Chi lavora quindi si affida alla lunga esperienza pratica difficilmente catalogabile, che risente in particolare della sensibilità (il termine potrebbe essere anche professionalità) dell’operatore e nella capacità del suo occhio di vedere l’interezza della pietra e la possibilità di trasformarla. I vecchi maddalenini ricordano che alcuni cavatori erano in grado di distinguere non solo la qualità della pietra e l’eventuale filo del taglio, ma anche l’azione ai cunei per lo sfaldamento e la seguente trasformazione in lastre.
A questo proposito vorrei ricordare quanto mi ha riferito Paolo Balata vecchio e abilissimo scalpellino di Calangianus. Diceva; “Mi bastava passeggiare sulla pietra, battere i piedi sulla parte emergente per rendermi conto se quel tornate poteva essere cavato e se aveva o meno difetti, In sessant’anni che ho praticato questo mestiere non mi sono sbagliato una sola volta”. Una “sensibilità” particolare quella del Balata che veniva sicuramente anche da un lungo apprendistato che lo ha portato fin da bambino ad interessarsi della pietra.

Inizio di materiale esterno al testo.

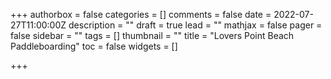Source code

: +++
authorbox = false
categories = []
comments = false
date = 2022-07-27T11:00:00Z
description = ""
draft = true
lead = ""
mathjax = false
pager = false
sidebar = ""
tags = []
thumbnail = ""
title = "Lovers Point Beach Paddleboarding"
toc = false
widgets = []

+++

Quelli, per dirla in maddalenino che “gh’aviani l’occhju”, ovviamente erano i più considerati durante le lavorazioni e quelli che venivano meglio remunerati e cui veniva affidato,di quando in quando, anche qualche escavo a cottimo o da gestire in proprio con particolari contratti.
L’arte del cavatore era, più di quella del rifinitore, si intravedeva già al momento della scelta del filone roccioso da cui doveva ottenersi il distacco del masso che sarebbe poi passato sotto le cure degli scalpellini.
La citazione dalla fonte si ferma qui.